++++ RECORDS FOR PROCESSING

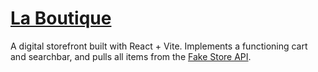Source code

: # [La Boutique](https://drobbins-boutique-storefront.vercel.app/)

A digital storefront built with React + Vite. Implements a functioning cart and searchbar, and pulls all items from the [Fake Store API](https://fakestoreapi.com/).

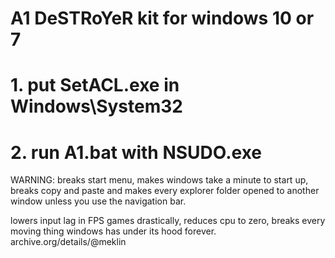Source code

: # A1 DeSTRoYeR kit for windows 10 or 7
# 1. put SetACL.exe in Windows\System32
# 2. run A1.bat with NSUDO.exe




WARNING: breaks start menu, makes windows take a minute to start up, breaks copy and paste and makes every explorer folder opened to another window unless you use the navigation bar.

lowers input lag in FPS games drastically, reduces cpu to zero, breaks every moving thing windows has under its hood forever.
archive.org/details/@meklin
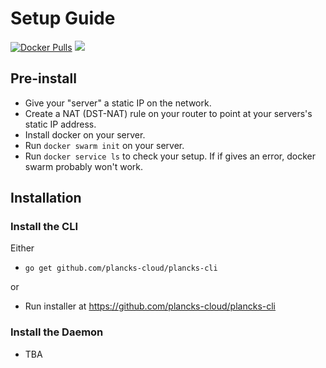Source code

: # Setup Guide

[![Docker Pulls](https://img.shields.io/docker/pulls/planckscloud/plancks-cloud.svg?maxAge=86400)](https://hub.docker.com/r/planckscloud/plancks-cloud)
<img src="https://europe-west1-captains-badges.cloudfunctions.net/function-clone-badge-pc?project=plancks-cloud/plancks-cloud" /><br />

## Pre-install
- Give your "server" a static IP on the network.
- Create a NAT (DST-NAT) rule on your router to point at your servers's static IP address.
- Install docker on your server.
- Run `docker swarm init` on your server.
- Run `docker service ls` to check your setup. If if gives an error, docker swarm probably won't work.

## Installation
### Install the CLI
Either
- `go get github.com/plancks-cloud/plancks-cli`

or 
- Run installer at <a href="https://github.com/plancks-cloud/plancks-cli/releases">https://github.com/plancks-cloud/plancks-cli</a>

### Install the Daemon
- TBA


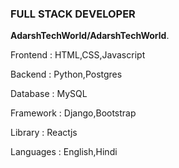 ### FULL STACK DEVELOPER 


**AdarshTechWorld/AdarshTechWorld**.

Frontend : HTML,CSS,Javascript

Backend : Python,Postgres 

Database : MySQL

Framework : Django,Bootstrap

Library : Reactjs

Languages : English,Hindi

++++++++

- [WHAT YOU HAVE TO DO] Please give back every line above exactly as it stands, without pictures.

- [ANSWER FOR THIS EXERCISE]
Source code

: # [La Boutique](https://drobbins-boutique-storefront.vercel.app/)

A digital storefront built with React + Vite. Implements a functioning cart and searchbar, and pulls all items from the [Fake Store API](https://fakestoreapi.com/).

Source code

: # A1 DeSTRoYeR kit for windows 10 or 7
# 1. put SetACL.exe in Windows\System32
# 2. run A1.bat with NSUDO.exe




WARNING: breaks start menu, makes windows take a minute to start up, breaks copy and paste and makes every explorer folder opened to another window unless you use the navigation bar.

lowers input lag in FPS games drastically, reduces cpu to zero, breaks every moving thing windows has under its hood forever.
archive.org/details/@meklin
Source code

: # Setup Guide

[![Docker Pulls](https://img.shields.io/docker/pulls/planckscloud/plancks-cloud.svg?maxAge=86400)](https://hub.docker.com/r/planckscloud/plancks-cloud)
<img src="https://europe-west1-captains-badges.cloudfunctions.net/function-clone-badge-pc?project=plancks-cloud/plancks-cloud" /><br />

## Pre-install
- Give your "server" a static IP on the network.
- Create a NAT (DST-NAT) rule on your router to point at your servers's static IP address.
- Install docker on your server.
- Run `docker swarm init` on your server.
- Run `docker service ls` to check your setup. If if gives an error, docker swarm probably won't work.

## Installation
### Install the CLI
Either
- `go get github.com/plancks-cloud/plancks-cli`

or 
- Run installer at <a href="https://github.com/plancks-cloud/plancks-cli/releases">https://github.com/plancks-cloud/plancks-cli</a>

### Install the Daemon
- TBA


 ### FULL STACK DEVELOPER 


**AdarshTechWorld/AdarshTechWorld**.

Frontend : HTML,CSS,Javascript

Backend : Python,Postgres 

Database : MySQL

Framework : Django,Bootstrap

Library : Reactjs

Languages : English,Hindi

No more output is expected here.